Nesi datang ke Kompong Som, Kamboja, dengan iming-iming gaji tinggi, bonus melimpah, mes, dan jaminan kerja yang serba-wah. Ia menerima tawaran kerja itu dari kawannya yang juga pernah bekerja di Kamboja.
Tergiur gaji dan bonus besar, Nesi mengikuti wawancara kerja via Zoom. Anehnya, si pewawancara tidak menampilkan wajah di room. Tapi Nesi kadung tergiur dengan iming-iming gaji Rp 17 juta per bulan.
Ia pun mengambil pekerjaan itu dan menyerahkan data pribadi serta KTP-nya melalui grup Telegram sebagai dokumen pembuatan paspor. Seminggu kemudian, paspor Nesi terbit. Ia diarahkan ke salah satu kantor Imigrasi di Jabodetabek untuk mengambil paspor.
Untuk pembuatan paspor, Nesi harus membayar Rp 5 juta. Uang ditransfer ke tim “penerima calon pekerja”. Pada hari keberangkatan, Nesi diarahkan—juga lewat Telegram—untuk berangkat ke Kamboja via Singapura.
Di Bandara Soekarno-Hatta, Nesi dan beberapa orang yang baru ia kenal—sesama calon pekerja di perusahaan yang sama—dipandu seorang laki-laki berpakaian kasual. Nesi menyebutnya “orang suruhan”.

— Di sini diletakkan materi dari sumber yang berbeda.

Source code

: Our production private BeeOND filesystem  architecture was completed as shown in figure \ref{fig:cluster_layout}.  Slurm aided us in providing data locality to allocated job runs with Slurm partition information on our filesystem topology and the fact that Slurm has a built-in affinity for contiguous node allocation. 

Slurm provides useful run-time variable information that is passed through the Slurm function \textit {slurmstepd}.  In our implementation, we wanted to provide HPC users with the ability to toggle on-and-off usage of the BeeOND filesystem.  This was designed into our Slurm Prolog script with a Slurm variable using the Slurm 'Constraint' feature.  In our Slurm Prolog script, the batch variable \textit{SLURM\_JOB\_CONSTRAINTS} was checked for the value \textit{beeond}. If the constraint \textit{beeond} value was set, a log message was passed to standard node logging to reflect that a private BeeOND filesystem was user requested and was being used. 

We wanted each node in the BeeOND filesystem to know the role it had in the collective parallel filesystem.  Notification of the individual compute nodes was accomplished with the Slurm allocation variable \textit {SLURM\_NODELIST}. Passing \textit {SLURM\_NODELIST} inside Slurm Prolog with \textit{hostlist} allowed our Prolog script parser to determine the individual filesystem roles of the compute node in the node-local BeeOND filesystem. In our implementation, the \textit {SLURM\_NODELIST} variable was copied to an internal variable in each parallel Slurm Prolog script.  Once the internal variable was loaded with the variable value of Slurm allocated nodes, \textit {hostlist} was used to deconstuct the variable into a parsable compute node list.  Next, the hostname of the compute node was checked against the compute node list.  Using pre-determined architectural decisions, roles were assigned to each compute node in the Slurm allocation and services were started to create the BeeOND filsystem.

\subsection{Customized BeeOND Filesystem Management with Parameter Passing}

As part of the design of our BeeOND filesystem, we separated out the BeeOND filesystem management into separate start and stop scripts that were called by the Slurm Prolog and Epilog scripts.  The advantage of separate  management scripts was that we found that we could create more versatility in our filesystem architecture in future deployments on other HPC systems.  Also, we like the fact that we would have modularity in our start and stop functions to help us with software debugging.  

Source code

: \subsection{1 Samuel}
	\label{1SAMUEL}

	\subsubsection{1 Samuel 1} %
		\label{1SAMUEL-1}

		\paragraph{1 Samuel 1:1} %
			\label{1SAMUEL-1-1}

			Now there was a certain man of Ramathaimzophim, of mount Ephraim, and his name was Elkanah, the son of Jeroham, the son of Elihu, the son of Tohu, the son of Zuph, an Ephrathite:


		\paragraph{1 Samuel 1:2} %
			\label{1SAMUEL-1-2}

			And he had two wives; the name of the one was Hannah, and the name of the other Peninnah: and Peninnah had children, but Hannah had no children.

Lelaki itu memandu Nesi dan rekan-rekan barunya masuk ke gate Imigrasi yang sudah ditentukan. Mereka tak boleh lewat gate pemeriksaan yang berbeda.
“Karena orang itu udah janjian. Jadi kami diarahin, ‘Nanti masuk ke gate nomor 07 untuk kasih e-ticket karena [di sana] itu orang kita.’ Nah, makanya kami langsung lewat situ, enggak lewat gate lain,” kata Nesi.
Agar lolos masuk Singapura, Nesi sudah dibekali tiket pergi-pulang dan bukti reservasi hotel untuk menginap semalam di Singapura sebelum lanjut terbang ke Kamboja. Semua berjalan lancar. Keesokannya, Nesi pun terbang ke Phnom Penh, ibu kota Kamboja.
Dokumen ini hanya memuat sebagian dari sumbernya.